Abu Dhabi: The UAE has all the potential to be the best country in the world in road safety or at least among the top five, said a senior World Health Organisation (WHO) official on Tuesday.

Traffic police and road authorities in different emirates have set ambitious goals to reduce fatality on roads, but the remark of Dr Etienne Krug, Director of WHO’s Department of Violence and Injury Prevention and Disability, is the first of its kind by an international expert that qualifies the UAE to top the list of safest countries in the world.

The UAE ranked 171 out of 179 countires in terms of road safety with 37.1 deaths per 100,000 of population according to the WHO in 2011.
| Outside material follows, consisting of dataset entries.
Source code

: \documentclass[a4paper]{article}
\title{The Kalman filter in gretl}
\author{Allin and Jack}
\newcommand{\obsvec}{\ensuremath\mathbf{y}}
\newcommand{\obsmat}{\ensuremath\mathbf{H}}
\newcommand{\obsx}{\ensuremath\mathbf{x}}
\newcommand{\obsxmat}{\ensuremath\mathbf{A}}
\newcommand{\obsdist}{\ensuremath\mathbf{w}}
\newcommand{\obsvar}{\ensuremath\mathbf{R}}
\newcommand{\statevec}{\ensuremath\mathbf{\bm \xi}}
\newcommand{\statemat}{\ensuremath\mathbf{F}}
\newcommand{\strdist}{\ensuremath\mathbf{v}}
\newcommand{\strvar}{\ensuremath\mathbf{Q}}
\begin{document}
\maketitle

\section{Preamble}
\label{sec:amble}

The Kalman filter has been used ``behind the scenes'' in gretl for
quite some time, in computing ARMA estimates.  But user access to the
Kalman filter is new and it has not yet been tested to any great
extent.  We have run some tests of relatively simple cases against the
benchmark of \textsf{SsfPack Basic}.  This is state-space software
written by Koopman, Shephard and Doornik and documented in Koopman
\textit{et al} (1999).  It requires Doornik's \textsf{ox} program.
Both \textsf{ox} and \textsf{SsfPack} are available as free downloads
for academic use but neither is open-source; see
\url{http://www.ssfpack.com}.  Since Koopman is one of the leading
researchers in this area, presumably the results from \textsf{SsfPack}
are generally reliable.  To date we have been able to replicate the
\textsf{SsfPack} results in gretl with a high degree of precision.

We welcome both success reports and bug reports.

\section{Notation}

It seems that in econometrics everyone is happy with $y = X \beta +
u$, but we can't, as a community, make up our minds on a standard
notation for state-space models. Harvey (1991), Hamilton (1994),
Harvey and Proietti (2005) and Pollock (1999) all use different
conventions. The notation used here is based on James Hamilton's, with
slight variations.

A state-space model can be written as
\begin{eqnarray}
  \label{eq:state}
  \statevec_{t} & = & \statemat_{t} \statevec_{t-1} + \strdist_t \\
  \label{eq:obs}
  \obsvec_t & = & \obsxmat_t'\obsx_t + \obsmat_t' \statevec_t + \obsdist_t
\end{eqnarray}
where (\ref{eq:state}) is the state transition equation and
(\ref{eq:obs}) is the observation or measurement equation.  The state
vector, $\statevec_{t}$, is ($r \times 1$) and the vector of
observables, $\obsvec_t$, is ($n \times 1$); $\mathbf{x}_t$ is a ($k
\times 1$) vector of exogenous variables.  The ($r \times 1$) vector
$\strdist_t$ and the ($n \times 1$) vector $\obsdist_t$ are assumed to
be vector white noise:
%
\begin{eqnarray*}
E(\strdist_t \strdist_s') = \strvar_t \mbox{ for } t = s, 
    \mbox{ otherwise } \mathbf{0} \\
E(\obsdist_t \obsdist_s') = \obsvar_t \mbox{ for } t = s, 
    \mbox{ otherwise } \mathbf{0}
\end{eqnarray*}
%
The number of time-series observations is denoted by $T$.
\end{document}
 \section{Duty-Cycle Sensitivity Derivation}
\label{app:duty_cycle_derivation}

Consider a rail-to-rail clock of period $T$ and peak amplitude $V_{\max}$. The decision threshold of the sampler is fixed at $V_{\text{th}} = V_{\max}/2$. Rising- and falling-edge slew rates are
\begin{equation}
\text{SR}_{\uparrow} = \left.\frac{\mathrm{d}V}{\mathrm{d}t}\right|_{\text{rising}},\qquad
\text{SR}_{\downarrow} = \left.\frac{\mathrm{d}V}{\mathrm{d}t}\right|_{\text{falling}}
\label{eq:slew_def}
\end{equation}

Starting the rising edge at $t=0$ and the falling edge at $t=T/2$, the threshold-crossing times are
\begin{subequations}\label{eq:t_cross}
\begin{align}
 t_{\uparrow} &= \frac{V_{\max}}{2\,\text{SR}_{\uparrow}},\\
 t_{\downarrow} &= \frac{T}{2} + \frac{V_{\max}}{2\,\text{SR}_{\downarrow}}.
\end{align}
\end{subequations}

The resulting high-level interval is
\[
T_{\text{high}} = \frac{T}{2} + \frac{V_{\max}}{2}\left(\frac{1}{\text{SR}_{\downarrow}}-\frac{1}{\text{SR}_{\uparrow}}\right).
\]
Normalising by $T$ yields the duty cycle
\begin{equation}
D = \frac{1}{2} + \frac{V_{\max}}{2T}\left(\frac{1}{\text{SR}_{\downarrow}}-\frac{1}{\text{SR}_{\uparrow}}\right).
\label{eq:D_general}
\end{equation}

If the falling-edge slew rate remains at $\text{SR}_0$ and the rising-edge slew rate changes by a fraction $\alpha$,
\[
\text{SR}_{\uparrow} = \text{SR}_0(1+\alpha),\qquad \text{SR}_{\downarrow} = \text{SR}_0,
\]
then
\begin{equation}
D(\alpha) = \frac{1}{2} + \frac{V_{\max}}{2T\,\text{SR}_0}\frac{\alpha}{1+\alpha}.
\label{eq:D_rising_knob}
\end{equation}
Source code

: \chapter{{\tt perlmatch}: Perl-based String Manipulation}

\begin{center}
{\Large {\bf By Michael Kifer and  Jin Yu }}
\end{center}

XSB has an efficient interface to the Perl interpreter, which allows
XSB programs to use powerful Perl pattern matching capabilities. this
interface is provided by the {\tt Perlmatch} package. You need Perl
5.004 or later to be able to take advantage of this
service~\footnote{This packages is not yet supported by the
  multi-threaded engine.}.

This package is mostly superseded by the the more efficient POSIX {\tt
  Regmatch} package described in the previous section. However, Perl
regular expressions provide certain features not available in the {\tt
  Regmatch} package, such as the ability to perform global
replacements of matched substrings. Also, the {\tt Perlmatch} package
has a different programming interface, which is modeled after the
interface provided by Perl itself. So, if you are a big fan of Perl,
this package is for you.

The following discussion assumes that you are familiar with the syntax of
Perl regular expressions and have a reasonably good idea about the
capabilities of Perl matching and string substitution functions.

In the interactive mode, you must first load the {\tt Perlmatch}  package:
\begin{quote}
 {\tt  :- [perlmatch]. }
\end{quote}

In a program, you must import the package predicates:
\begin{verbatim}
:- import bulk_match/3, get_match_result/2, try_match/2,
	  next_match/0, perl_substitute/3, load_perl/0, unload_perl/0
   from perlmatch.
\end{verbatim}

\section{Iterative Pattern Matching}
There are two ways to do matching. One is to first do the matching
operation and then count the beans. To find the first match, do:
UAE authorities, however, believe that the international estimation is too high and does not reflect the realiity. According to a top police officer in Dubai accident deaths on UAE roads fell from 21.7 per 100,000 inhabitants in 2007 to just three in 2012.

Krug, who also chairs the International Organising Committee for World Conferences on Injury Prevention and Safety Promotion and the UN Road Safety Collaboration said: "Some of the UAE’s legislations are good, but even the most perfect law in the world is only a piece of paper unless it gets transformed into action. And to do that we need the police to enforce the law and we need people to know. So we need campaigns to get the enforcement by the people."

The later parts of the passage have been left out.